Forums: when to have one?

I’m currently on the steering group to review and redevelop the website for my children’s school.  One of the issues raised has been whether we want to have a parents’ forum on the site.  This led me thinking to the kinds of situations in which forums are useful, and when they serve no purpose  or are even harmful.

I’m not a great one for online forums, but I do contribute from time to time to one.  It’s a community of people who have a common interest, for some a professional one.  We have between us a spectrum of strongly held views on certain topics, which sometimes get argued over on the site, though many contributions are not contentious in any way.

It’s ‘reactively moderated’, in other words posts go online at once, but a post which breaks guidelines will be withdrawn or edited by a moderator of the list. (When I joined, my first few posts were viewed by a moderator before being published, before I was deemed to be trustworthy.
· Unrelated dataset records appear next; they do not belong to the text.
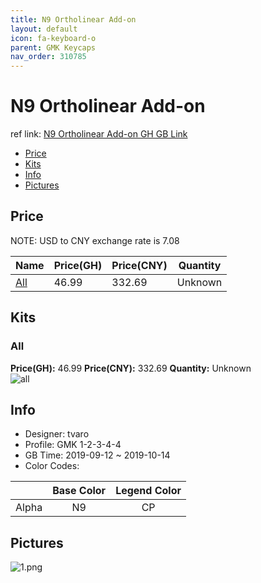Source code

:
 ```yaml
---
title: N9 Ortholinear Add-on 
layout: default
icon: fa-keyboard-o
parent: GMK Keycaps
nav_order: 310785
---
```


# N9 Ortholinear Add-on 

ref link: [N9 Ortholinear Add-on GH GB Link](https://geekhack.org/index.php?topic=100922.0)  

* [Price](#price)  
* [Kits](#kits)  
* [Info](#info)  
* [Pictures](#pictures)  


## Price  
NOTE: USD to CNY exchange rate is 7.08

| Name          | Price(GH)    |  Price(CNY) | Quantity |
| ------------- | ------------ |  ---------- | -------- |
|[All](#all)|46.99|332.69|Unknown|


## Kits  
### All  
**Price(GH):** 46.99    **Price(CNY):** 332.69    **Quantity:** Unknown  
<img src="{{ 'assets/images/gmk-keycaps/n9ortholinearadd-on/kits_pics/all.png' | relative_url }}" alt="all" class="image featured">


## Info  
* Designer: tvaro  
* Profile: GMK 1-2-3-4-4  
* GB Time: 2019-09-12 ~ 2019-10-14  
* Color Codes:  

| |Base Color     | Legend Color
| :-------------: | :-------------: | :------------:
|Alpha|N9|CP

## Pictures  
<img src="{{ 'assets/images/gmk-keycaps/n9ortholinearadd-on/rendering_pics/1.png' | relative_url }}" alt="1.png" class="image featured">
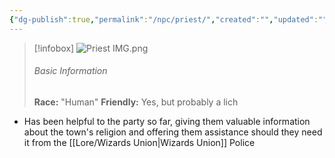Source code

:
 ```yaml
---
{"dg-publish":true,"permalink":"/npc/priest/","created":"","updated":""}
---
```



> [!infobox]
> ![Priest IMG.png](/img/user/z_Assets/Priest%20IMG.png)
> ###### Basic Information
> **Race:** "Human"
> **Friendly:** Yes, but probably a lich

- Has been helpful to the party so far, giving them valuable information about the town's religion and offering them assistance should they need it from the [[Lore/Wizards Union\|Wizards Union]] Police

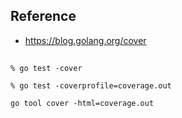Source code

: ## Reference
- https://blog.golang.org/cover


## 
```
% go test -cover
```

```
% go test -coverprofile=coverage.out 
```

```
go tool cover -html=coverage.out
```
In those days the forum was on a different platform though.)  Editing by a moderator doesn’t actually happen very often; the usual reason is that something unacceptable has been said about a particular person (their precise date of birth, or the reason why they didn’t get a certain job, for example).

Perhaps it’s that this particular topic attracts reasonable, restrained people, but arguments rarely get beyond polite and reasoned disagreement and the system has worked well to date.

But a forum for the school would be different.  We see one another regularly face to face and any unpleasantness which broke out (e.g. because of an allegation of bullying, suspicion someone was having an affair or a complaint about a particular teacher) could be seen by many before a moderator had a chance to remove it, which could be very damaging.  So reactive moderation wouldn’t be enough; each post would have be be seen by an editor and approved, which would slow discussion down, especially if the editors didn’t log on very often (which parents at the school tend not to).

In general, forums don’t take off when the members meet frequently in person or have other means of discussing matters of interest such as a shared email list.  We tried one at work, and it never took off for this reason.  They work best when there is a scattered group of people with a shared but unusual interest.